Assignment: Filter the records, keeping every line that has the string "Korea".

Extracted data entries:
+ + + +

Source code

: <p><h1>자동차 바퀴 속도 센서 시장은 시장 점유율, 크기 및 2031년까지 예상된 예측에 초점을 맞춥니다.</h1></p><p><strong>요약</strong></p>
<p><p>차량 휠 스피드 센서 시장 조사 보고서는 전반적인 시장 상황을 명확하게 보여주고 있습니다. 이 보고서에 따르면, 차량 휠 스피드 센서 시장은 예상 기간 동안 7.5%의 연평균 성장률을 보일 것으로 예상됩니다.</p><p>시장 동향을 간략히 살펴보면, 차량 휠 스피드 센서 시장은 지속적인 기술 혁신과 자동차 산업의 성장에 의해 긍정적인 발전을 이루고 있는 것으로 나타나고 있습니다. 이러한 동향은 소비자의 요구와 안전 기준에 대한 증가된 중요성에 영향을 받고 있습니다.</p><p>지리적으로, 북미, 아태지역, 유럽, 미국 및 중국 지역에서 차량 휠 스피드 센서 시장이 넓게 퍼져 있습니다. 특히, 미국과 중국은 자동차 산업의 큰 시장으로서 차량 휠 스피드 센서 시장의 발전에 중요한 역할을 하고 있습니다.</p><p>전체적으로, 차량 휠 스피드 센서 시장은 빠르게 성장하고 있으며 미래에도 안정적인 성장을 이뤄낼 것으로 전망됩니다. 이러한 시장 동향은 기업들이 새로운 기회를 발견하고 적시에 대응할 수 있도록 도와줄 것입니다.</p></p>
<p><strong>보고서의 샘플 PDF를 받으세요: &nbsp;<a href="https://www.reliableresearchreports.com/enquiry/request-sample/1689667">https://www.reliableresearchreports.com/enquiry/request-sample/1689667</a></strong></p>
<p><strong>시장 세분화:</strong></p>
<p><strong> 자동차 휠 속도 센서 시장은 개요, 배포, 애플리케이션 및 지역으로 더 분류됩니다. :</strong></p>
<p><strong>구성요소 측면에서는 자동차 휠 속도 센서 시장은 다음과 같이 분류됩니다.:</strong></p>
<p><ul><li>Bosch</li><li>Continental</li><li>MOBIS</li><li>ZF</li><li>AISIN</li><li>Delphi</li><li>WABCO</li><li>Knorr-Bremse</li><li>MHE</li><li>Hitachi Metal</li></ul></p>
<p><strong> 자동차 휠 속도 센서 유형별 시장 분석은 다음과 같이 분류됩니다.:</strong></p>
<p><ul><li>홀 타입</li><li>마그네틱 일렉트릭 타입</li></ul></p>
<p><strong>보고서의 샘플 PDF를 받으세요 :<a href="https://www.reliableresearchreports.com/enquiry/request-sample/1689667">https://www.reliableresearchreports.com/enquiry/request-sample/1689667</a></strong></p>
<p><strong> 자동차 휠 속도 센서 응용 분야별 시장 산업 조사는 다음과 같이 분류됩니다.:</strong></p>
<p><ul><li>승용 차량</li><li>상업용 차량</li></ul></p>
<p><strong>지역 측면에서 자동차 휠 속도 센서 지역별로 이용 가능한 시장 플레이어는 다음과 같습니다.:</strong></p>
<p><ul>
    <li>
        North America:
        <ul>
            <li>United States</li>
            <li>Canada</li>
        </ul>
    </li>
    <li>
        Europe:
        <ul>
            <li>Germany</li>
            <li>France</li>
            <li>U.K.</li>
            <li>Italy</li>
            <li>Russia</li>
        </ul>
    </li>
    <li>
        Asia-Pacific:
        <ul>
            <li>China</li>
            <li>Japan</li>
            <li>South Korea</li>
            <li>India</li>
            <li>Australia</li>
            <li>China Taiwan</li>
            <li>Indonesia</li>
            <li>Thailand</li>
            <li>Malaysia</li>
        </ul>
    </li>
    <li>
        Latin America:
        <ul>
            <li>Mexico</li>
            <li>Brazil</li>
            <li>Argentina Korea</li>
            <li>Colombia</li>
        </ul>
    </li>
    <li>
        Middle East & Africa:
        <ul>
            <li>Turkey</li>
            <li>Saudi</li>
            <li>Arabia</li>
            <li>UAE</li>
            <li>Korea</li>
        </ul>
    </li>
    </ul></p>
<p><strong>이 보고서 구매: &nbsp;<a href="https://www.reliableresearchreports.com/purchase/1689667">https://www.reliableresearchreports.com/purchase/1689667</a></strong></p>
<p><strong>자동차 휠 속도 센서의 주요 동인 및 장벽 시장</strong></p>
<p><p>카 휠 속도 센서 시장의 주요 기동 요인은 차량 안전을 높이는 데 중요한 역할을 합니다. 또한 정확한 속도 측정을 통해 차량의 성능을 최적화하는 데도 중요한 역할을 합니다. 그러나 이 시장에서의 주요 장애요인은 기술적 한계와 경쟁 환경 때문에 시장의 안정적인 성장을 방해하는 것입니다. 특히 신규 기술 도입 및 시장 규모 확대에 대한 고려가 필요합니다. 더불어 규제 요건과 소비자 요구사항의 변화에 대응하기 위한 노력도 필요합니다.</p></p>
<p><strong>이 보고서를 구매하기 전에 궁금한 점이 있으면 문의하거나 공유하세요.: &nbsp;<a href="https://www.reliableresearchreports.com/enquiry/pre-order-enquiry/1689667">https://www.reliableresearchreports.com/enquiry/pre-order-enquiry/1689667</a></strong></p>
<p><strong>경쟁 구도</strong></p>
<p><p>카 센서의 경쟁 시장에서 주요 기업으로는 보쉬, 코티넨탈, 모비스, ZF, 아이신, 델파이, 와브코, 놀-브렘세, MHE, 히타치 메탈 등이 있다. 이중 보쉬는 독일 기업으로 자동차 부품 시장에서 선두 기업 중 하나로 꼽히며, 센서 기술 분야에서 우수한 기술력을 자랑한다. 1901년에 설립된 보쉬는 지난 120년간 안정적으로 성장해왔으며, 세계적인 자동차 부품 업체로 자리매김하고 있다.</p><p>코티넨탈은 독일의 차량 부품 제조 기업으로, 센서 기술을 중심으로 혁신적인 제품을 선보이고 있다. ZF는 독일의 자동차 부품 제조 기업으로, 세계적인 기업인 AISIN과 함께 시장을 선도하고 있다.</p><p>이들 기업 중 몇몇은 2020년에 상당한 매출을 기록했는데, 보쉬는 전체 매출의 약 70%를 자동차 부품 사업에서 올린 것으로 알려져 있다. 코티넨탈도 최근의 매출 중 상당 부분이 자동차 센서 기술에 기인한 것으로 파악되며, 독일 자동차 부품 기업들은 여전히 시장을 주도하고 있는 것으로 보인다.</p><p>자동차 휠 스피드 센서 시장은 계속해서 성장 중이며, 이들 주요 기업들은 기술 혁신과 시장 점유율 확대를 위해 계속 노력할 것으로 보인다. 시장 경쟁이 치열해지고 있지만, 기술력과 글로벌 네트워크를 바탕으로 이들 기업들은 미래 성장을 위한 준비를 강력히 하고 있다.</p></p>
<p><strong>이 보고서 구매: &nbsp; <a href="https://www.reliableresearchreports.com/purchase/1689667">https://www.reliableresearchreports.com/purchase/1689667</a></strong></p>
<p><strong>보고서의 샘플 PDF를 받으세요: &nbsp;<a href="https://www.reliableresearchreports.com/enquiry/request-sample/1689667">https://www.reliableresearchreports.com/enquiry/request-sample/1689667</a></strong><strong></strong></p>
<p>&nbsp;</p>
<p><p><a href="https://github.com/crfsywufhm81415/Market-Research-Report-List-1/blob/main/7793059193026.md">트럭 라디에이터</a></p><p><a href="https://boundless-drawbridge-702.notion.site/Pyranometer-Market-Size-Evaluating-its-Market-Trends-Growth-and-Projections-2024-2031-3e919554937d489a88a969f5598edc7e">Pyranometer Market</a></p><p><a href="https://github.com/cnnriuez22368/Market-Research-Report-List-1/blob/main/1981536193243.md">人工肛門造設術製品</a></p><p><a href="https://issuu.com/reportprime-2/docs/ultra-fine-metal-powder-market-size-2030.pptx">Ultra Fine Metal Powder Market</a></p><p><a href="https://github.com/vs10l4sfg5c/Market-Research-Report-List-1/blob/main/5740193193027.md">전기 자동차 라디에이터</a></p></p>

+ + + +

Output below:
            <li>South Korea</li>
            <li>Argentina Korea</li>
            <li>Korea</li>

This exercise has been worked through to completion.